Every record below is to be restated word for word.

> _INFORMATION GIVEN_
=== Section Start ===
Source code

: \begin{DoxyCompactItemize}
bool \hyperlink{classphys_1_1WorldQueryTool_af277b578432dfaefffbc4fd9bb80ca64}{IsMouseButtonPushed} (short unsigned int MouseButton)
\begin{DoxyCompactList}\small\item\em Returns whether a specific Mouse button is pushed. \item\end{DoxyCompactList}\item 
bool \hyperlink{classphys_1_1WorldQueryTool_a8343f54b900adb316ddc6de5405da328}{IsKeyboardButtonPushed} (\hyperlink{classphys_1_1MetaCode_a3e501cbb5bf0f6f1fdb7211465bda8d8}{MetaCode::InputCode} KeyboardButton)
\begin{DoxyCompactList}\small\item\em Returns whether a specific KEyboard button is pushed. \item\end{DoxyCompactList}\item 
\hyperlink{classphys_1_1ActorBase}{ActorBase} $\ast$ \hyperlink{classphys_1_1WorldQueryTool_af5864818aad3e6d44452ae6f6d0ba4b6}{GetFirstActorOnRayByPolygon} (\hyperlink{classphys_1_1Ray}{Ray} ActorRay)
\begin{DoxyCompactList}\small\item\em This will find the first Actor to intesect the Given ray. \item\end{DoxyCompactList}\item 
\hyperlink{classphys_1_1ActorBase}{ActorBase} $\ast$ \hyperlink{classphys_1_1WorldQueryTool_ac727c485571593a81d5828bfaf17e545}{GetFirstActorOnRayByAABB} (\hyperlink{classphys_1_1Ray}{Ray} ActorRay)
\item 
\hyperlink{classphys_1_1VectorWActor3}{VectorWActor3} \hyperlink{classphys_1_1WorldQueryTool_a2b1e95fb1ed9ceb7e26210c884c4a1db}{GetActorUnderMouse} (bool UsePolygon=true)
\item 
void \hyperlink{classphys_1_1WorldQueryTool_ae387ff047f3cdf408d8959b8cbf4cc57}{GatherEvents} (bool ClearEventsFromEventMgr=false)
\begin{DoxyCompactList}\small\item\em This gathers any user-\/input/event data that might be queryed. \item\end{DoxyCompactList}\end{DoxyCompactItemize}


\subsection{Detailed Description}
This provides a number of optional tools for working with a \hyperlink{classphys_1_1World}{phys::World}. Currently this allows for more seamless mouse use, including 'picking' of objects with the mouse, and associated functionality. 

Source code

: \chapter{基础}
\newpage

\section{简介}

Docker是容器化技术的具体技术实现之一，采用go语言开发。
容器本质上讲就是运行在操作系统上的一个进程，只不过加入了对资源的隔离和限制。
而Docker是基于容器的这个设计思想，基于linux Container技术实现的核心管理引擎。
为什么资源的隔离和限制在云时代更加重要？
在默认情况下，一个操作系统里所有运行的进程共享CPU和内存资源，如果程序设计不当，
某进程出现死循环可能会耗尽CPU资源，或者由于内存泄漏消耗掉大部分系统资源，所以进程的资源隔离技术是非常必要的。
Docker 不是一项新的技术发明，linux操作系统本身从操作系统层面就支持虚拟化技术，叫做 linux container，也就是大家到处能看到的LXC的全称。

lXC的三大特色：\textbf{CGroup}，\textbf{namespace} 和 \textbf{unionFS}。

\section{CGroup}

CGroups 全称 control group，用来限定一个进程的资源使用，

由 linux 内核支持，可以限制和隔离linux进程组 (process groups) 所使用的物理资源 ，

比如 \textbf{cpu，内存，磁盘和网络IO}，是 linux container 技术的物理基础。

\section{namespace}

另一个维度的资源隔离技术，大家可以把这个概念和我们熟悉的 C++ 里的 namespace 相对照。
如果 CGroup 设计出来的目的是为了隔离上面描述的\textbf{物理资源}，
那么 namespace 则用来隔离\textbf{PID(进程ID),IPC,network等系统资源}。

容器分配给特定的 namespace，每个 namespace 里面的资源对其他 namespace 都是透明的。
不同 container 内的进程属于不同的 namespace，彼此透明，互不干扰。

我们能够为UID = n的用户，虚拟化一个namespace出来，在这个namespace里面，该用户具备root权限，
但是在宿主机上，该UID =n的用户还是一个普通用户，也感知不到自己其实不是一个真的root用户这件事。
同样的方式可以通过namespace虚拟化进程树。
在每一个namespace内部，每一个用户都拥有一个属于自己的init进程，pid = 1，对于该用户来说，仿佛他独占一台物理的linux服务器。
=== Section End ===
> _SOLUTION FOR THIS EXERCISE_
Source code

: \begin{DoxyCompactItemize}
bool \hyperlink{classphys_1_1WorldQueryTool_af277b578432dfaefffbc4fd9bb80ca64}{IsMouseButtonPushed} (short unsigned int MouseButton)
\begin{DoxyCompactList}\small\item\em Returns whether a specific Mouse button is pushed. \item\end{DoxyCompactList}\item 
bool \hyperlink{classphys_1_1WorldQueryTool_a8343f54b900adb316ddc6de5405da328}{IsKeyboardButtonPushed} (\hyperlink{classphys_1_1MetaCode_a3e501cbb5bf0f6f1fdb7211465bda8d8}{MetaCode::InputCode} KeyboardButton)
\begin{DoxyCompactList}\small\item\em Returns whether a specific KEyboard button is pushed. \item\end{DoxyCompactList}\item 
\hyperlink{classphys_1_1ActorBase}{ActorBase} $\ast$ \hyperlink{classphys_1_1WorldQueryTool_af5864818aad3e6d44452ae6f6d0ba4b6}{GetFirstActorOnRayByPolygon} (\hyperlink{classphys_1_1Ray}{Ray} ActorRay)
\begin{DoxyCompactList}\small\item\em This will find the first Actor to intesect the Given ray. \item\end{DoxyCompactList}\item 
\hyperlink{classphys_1_1ActorBase}{ActorBase} $\ast$ \hyperlink{classphys_1_1WorldQueryTool_ac727c485571593a81d5828bfaf17e545}{GetFirstActorOnRayByAABB} (\hyperlink{classphys_1_1Ray}{Ray} ActorRay)
\item 
\hyperlink{classphys_1_1VectorWActor3}{VectorWActor3} \hyperlink{classphys_1_1WorldQueryTool_a2b1e95fb1ed9ceb7e26210c884c4a1db}{GetActorUnderMouse} (bool UsePolygon=true)
\item 
void \hyperlink{classphys_1_1WorldQueryTool_ae387ff047f3cdf408d8959b8cbf4cc57}{GatherEvents} (bool ClearEventsFromEventMgr=false)
\begin{DoxyCompactList}\small\item\em This gathers any user-\/input/event data that might be queryed. \item\end{DoxyCompactList}\end{DoxyCompactItemize}


\subsection{Detailed Description}
This provides a number of optional tools for working with a \hyperlink{classphys_1_1World}{phys::World}. Currently this allows for more seamless mouse use, including 'picking' of objects with the mouse, and associated functionality. 

Source code

: \chapter{基础}
\newpage

\section{简介}

Docker是容器化技术的具体技术实现之一，采用go语言开发。
容器本质上讲就是运行在操作系统上的一个进程，只不过加入了对资源的隔离和限制。
而Docker是基于容器的这个设计思想，基于linux Container技术实现的核心管理引擎。
为什么资源的隔离和限制在云时代更加重要？
在默认情况下，一个操作系统里所有运行的进程共享CPU和内存资源，如果程序设计不当，
某进程出现死循环可能会耗尽CPU资源，或者由于内存泄漏消耗掉大部分系统资源，所以进程的资源隔离技术是非常必要的。
Docker 不是一项新的技术发明，linux操作系统本身从操作系统层面就支持虚拟化技术，叫做 linux container，也就是大家到处能看到的LXC的全称。

lXC的三大特色：\textbf{CGroup}，\textbf{namespace} 和 \textbf{unionFS}。

\section{CGroup}

CGroups 全称 control group，用来限定一个进程的资源使用，

由 linux 内核支持，可以限制和隔离linux进程组 (process groups) 所使用的物理资源 ，

比如 \textbf{cpu，内存，磁盘和网络IO}，是 linux container 技术的物理基础。

\section{namespace}

另一个维度的资源隔离技术，大家可以把这个概念和我们熟悉的 C++ 里的 namespace 相对照。
如果 CGroup 设计出来的目的是为了隔离上面描述的\textbf{物理资源}，
那么 namespace 则用来隔离\textbf{PID(进程ID),IPC,network等系统资源}。

容器分配给特定的 namespace，每个 namespace 里面的资源对其他 namespace 都是透明的。
不同 container 内的进程属于不同的 namespace，彼此透明，互不干扰。

我们能够为UID = n的用户，虚拟化一个namespace出来，在这个namespace里面，该用户具备root权限，
但是在宿主机上，该UID =n的用户还是一个普通用户，也感知不到自己其实不是一个真的root用户这件事。
同样的方式可以通过namespace虚拟化进程树。
在每一个namespace内部，每一个用户都拥有一个属于自己的init进程，pid = 1，对于该用户来说，仿佛他独占一台物理的linux服务器。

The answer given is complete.